● WHAT THE EXERCISE ASKS
Reproduce exactly the lines below from the one containing "Status | Details |" through the one containing "primary action |", including both, and nothing else.

● DATASET EXTRACT
■ ■ ■ ■ ■
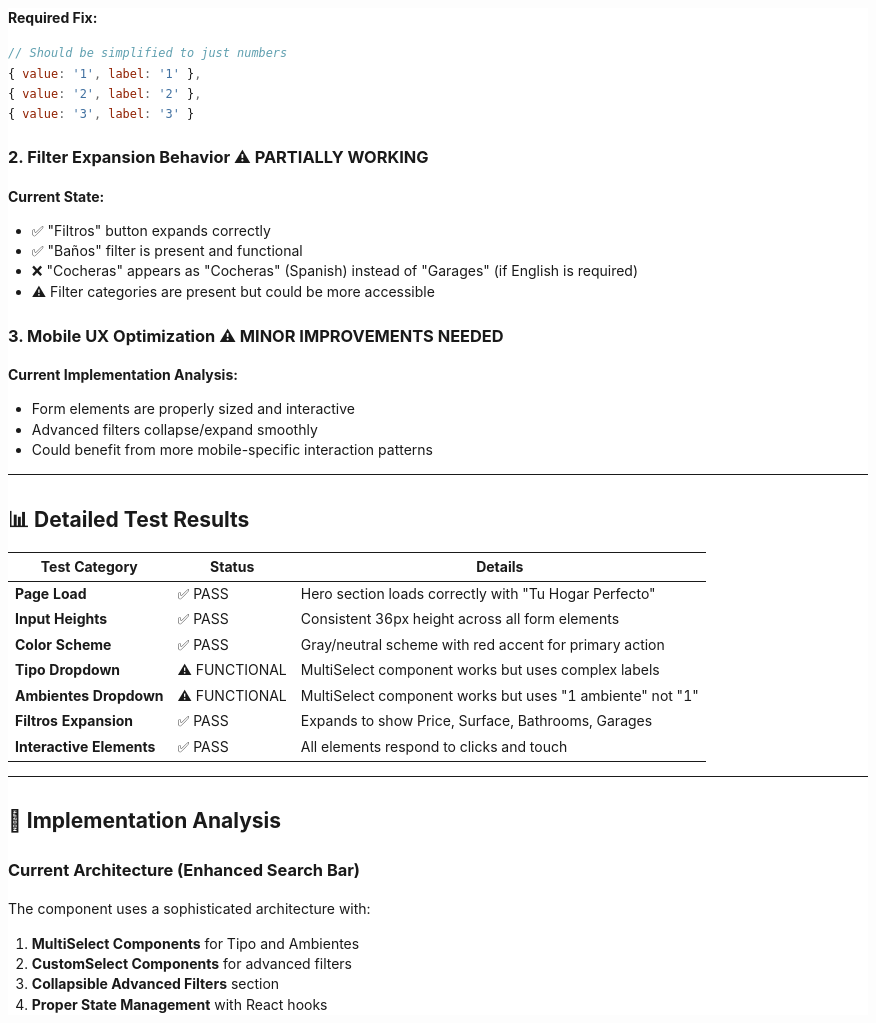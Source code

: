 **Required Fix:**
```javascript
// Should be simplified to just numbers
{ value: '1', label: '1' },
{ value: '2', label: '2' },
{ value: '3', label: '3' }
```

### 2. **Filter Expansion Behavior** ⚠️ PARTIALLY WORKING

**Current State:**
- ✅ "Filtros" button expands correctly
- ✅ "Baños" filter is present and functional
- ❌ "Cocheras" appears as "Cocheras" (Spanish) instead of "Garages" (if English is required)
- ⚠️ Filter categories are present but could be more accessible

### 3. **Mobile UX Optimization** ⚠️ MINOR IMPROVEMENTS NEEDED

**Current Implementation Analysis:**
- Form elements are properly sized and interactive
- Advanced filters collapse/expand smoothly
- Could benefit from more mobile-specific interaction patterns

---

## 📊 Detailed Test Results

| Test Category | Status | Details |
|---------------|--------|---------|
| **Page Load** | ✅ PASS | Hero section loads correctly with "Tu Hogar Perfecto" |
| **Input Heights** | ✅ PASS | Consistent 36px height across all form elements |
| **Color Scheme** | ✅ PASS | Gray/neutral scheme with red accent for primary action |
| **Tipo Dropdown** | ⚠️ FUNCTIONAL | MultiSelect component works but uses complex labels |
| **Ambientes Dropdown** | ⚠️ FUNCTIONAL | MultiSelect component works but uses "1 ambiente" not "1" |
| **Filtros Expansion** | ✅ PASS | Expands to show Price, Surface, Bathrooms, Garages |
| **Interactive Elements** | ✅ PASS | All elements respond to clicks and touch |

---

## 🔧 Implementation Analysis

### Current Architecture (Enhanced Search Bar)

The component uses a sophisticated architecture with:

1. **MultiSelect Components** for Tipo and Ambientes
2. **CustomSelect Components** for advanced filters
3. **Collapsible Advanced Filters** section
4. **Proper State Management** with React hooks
■ ■ ■ ■ ■
● SOLUTION TO THE PROBLEM
| Test Category | Status | Details |
|---------------|--------|---------|
| **Page Load** | ✅ PASS | Hero section loads correctly with "Tu Hogar Perfecto" |
| **Input Heights** | ✅ PASS | Consistent 36px height across all form elements |
| **Color Scheme** | ✅ PASS | Gray/neutral scheme with red accent for primary action |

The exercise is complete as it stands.